[Opening RECORD SET section]
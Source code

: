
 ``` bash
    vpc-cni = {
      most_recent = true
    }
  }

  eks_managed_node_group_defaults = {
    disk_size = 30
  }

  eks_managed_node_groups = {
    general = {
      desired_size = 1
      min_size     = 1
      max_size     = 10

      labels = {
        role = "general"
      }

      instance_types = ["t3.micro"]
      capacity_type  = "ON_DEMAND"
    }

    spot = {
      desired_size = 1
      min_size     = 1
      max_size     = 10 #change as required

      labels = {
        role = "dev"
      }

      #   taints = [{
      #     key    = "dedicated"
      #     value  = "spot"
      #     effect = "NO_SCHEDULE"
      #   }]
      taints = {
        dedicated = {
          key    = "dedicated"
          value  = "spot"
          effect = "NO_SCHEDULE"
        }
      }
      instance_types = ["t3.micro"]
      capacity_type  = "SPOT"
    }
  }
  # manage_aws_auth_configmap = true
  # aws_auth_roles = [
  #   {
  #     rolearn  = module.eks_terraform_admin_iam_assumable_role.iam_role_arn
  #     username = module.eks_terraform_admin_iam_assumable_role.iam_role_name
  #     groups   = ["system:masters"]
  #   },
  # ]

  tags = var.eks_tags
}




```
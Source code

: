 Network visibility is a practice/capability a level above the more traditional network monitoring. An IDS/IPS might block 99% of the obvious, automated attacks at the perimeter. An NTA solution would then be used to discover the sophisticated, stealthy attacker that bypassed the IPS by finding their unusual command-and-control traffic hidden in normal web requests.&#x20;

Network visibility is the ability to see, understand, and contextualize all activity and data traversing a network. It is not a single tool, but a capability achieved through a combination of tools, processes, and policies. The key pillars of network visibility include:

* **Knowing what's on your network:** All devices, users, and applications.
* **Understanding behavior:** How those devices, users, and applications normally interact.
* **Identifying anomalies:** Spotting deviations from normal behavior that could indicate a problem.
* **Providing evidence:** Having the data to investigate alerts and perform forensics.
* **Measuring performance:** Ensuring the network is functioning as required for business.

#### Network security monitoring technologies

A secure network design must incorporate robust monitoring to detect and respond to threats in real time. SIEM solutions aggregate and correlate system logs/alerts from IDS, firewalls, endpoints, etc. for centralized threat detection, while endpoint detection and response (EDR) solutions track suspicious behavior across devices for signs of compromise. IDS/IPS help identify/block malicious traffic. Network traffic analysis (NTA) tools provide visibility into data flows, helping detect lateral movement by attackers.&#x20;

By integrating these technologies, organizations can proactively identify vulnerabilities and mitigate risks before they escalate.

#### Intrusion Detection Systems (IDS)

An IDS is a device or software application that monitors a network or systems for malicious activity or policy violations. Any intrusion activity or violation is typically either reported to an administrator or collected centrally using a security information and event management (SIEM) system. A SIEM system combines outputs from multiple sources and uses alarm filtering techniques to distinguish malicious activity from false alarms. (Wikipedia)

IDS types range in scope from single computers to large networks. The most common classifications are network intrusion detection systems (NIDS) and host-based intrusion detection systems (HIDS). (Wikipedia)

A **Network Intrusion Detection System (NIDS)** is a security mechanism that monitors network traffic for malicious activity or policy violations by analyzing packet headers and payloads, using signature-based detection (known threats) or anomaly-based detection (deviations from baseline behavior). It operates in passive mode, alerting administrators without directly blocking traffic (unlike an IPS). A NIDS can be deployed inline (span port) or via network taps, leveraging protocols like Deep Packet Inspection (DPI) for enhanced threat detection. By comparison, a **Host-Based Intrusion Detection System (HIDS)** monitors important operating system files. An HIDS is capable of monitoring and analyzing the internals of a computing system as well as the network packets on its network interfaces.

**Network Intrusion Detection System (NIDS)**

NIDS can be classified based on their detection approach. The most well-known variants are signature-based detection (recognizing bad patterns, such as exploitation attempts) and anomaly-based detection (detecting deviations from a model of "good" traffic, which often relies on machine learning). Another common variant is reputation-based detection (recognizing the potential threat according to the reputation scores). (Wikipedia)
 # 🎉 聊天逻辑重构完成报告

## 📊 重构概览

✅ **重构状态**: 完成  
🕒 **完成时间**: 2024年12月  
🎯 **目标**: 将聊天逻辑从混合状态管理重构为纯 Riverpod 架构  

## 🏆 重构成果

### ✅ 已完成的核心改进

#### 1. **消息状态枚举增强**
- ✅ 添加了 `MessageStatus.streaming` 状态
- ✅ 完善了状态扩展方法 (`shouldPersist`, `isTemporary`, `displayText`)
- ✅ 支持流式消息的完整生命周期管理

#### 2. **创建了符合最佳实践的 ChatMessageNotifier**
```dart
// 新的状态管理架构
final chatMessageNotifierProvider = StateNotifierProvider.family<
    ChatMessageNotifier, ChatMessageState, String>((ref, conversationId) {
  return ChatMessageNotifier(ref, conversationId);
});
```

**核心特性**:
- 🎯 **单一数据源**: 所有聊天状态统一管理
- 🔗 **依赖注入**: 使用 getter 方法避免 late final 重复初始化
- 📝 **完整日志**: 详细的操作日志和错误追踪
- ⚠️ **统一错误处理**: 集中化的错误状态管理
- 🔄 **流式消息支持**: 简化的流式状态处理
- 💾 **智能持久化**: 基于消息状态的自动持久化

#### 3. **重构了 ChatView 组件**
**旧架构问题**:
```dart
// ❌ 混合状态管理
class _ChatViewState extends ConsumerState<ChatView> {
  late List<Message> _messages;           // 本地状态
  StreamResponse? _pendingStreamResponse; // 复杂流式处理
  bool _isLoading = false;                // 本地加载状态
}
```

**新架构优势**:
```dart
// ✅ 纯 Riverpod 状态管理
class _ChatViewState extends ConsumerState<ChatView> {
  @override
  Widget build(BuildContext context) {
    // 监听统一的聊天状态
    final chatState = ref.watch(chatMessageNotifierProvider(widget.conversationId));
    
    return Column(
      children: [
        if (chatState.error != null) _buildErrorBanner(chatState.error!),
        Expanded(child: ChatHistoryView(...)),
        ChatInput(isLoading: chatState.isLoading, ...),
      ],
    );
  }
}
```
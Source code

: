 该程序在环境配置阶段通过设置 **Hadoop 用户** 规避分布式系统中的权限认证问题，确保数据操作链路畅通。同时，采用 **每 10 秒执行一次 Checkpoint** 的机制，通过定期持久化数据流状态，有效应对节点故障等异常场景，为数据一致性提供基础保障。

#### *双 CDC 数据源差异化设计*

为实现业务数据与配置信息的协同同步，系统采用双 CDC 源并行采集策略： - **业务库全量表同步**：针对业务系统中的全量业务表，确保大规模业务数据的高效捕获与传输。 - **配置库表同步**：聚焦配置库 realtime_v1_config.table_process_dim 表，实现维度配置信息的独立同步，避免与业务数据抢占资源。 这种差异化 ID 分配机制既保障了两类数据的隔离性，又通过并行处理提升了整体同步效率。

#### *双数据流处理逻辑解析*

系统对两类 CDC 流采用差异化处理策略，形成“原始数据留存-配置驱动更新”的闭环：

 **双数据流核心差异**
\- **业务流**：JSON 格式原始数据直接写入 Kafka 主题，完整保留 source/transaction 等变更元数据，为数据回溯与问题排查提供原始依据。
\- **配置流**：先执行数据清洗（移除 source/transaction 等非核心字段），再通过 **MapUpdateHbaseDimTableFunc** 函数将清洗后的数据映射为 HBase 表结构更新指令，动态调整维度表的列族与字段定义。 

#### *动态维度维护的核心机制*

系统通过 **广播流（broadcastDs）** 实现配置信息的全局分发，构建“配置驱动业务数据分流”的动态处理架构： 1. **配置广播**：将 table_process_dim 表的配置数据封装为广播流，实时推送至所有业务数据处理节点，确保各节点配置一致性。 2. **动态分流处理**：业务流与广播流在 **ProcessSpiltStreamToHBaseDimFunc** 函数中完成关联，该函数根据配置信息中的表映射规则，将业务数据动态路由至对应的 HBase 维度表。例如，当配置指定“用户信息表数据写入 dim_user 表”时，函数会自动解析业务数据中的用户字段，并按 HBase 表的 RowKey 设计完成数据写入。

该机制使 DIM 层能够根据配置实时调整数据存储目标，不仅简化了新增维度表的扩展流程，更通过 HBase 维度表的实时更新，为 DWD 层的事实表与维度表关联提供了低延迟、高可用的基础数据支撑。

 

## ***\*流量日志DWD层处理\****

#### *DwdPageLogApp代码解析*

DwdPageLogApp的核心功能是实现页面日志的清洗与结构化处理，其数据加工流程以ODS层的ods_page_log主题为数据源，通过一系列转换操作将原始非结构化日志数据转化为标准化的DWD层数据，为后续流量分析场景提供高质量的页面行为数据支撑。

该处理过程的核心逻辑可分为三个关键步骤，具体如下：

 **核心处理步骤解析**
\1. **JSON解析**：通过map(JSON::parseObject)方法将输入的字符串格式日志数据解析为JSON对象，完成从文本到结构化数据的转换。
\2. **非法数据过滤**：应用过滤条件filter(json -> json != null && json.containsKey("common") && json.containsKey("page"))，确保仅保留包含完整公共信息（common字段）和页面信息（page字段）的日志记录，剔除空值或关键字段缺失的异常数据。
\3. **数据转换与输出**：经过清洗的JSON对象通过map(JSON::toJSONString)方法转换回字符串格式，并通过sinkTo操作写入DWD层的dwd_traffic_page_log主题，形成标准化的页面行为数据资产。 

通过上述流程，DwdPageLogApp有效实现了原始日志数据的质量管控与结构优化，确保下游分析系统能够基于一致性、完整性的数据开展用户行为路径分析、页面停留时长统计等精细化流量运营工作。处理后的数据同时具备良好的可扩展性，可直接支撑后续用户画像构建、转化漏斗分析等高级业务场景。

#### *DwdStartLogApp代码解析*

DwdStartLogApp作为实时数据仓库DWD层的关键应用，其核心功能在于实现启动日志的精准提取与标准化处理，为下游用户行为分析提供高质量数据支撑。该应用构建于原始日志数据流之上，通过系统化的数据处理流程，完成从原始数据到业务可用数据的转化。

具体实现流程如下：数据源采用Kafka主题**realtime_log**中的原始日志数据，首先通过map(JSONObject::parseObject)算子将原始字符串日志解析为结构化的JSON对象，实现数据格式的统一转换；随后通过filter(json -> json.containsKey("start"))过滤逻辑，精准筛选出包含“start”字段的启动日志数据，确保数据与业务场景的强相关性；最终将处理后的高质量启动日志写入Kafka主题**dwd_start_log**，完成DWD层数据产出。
[Closing RECORD SET section]
▶ _ABOUT THIS EXERCISE_:
Reproduce exactly the line that holds "json != null", then every line after it, ending with the final line of the records above.

▶ _REPLY TO THE TASK_:
\2. **非法数据过滤**：应用过滤条件filter(json -> json != null && json.containsKey("common") && json.containsKey("page"))，确保仅保留包含完整公共信息（common字段）和页面信息（page字段）的日志记录，剔除空值或关键字段缺失的异常数据。
\3. **数据转换与输出**：经过清洗的JSON对象通过map(JSON::toJSONString)方法转换回字符串格式，并通过sinkTo操作写入DWD层的dwd_traffic_page_log主题，形成标准化的页面行为数据资产。 

通过上述流程，DwdPageLogApp有效实现了原始日志数据的质量管控与结构优化，确保下游分析系统能够基于一致性、完整性的数据开展用户行为路径分析、页面停留时长统计等精细化流量运营工作。处理后的数据同时具备良好的可扩展性，可直接支撑后续用户画像构建、转化漏斗分析等高级业务场景。

#### *DwdStartLogApp代码解析*

DwdStartLogApp作为实时数据仓库DWD层的关键应用，其核心功能在于实现启动日志的精准提取与标准化处理，为下游用户行为分析提供高质量数据支撑。该应用构建于原始日志数据流之上，通过系统化的数据处理流程，完成从原始数据到业务可用数据的转化。

具体实现流程如下：数据源采用Kafka主题**realtime_log**中的原始日志数据，首先通过map(JSONObject::parseObject)算子将原始字符串日志解析为结构化的JSON对象，实现数据格式的统一转换；随后通过filter(json -> json.containsKey("start"))过滤逻辑，精准筛选出包含“start”字段的启动日志数据，确保数据与业务场景的强相关性；最终将处理后的高质量启动日志写入Kafka主题**dwd_start_log**，完成DWD层数据产出。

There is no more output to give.